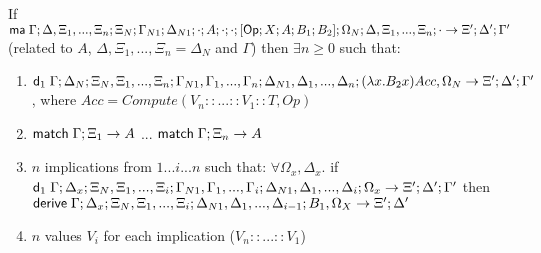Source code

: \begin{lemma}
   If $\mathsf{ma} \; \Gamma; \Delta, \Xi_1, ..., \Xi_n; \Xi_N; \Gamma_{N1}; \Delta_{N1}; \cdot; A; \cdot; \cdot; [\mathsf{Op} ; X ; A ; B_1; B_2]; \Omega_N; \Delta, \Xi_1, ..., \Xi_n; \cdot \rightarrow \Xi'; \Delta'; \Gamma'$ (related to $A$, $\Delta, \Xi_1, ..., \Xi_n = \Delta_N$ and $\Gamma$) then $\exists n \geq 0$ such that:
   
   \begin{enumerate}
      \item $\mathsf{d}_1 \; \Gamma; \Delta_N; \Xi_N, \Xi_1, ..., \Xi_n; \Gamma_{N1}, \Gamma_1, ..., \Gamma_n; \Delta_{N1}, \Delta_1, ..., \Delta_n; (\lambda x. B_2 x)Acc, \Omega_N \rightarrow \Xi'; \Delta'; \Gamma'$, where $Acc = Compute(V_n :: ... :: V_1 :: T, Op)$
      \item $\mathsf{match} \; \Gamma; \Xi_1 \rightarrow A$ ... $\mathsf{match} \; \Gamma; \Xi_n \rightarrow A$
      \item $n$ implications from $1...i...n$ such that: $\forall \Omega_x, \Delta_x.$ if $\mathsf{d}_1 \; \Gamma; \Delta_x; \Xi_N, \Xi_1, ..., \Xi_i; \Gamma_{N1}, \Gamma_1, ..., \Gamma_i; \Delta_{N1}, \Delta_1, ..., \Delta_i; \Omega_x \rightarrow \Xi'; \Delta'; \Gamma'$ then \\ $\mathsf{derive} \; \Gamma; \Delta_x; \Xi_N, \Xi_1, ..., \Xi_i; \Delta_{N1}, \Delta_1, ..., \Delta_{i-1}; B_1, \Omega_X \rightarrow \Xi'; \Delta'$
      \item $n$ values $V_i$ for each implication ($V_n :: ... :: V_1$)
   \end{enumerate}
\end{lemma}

* [INSTRUCTIONS FOR THE TASK] Please return the lines above exactly, with the pictures omitted.

* [SOLUTION TO THE PROBLEM]
Source code

: \begin{lemma}
   If $\mathsf{ma} \; \Gamma; \Delta, \Xi_1, ..., \Xi_n; \Xi_N; \Gamma_{N1}; \Delta_{N1}; \cdot; A; \cdot; \cdot; [\mathsf{Op} ; X ; A ; B_1; B_2]; \Omega_N; \Delta, \Xi_1, ..., \Xi_n; \cdot \rightarrow \Xi'; \Delta'; \Gamma'$ (related to $A$, $\Delta, \Xi_1, ..., \Xi_n = \Delta_N$ and $\Gamma$) then $\exists n \geq 0$ such that:
   
   \begin{enumerate}
      \item $\mathsf{d}_1 \; \Gamma; \Delta_N; \Xi_N, \Xi_1, ..., \Xi_n; \Gamma_{N1}, \Gamma_1, ..., \Gamma_n; \Delta_{N1}, \Delta_1, ..., \Delta_n; (\lambda x. B_2 x)Acc, \Omega_N \rightarrow \Xi'; \Delta'; \Gamma'$, where $Acc = Compute(V_n :: ... :: V_1 :: T, Op)$
      \item $\mathsf{match} \; \Gamma; \Xi_1 \rightarrow A$ ... $\mathsf{match} \; \Gamma; \Xi_n \rightarrow A$
      \item $n$ implications from $1...i...n$ such that: $\forall \Omega_x, \Delta_x.$ if $\mathsf{d}_1 \; \Gamma; \Delta_x; \Xi_N, \Xi_1, ..., \Xi_i; \Gamma_{N1}, \Gamma_1, ..., \Gamma_i; \Delta_{N1}, \Delta_1, ..., \Delta_i; \Omega_x \rightarrow \Xi'; \Delta'; \Gamma'$ then \\ $\mathsf{derive} \; \Gamma; \Delta_x; \Xi_N, \Xi_1, ..., \Xi_i; \Delta_{N1}, \Delta_1, ..., \Delta_{i-1}; B_1, \Omega_X \rightarrow \Xi'; \Delta'$
      \item $n$ values $V_i$ for each implication ($V_n :: ... :: V_1$)
   \end{enumerate}
\end{lemma}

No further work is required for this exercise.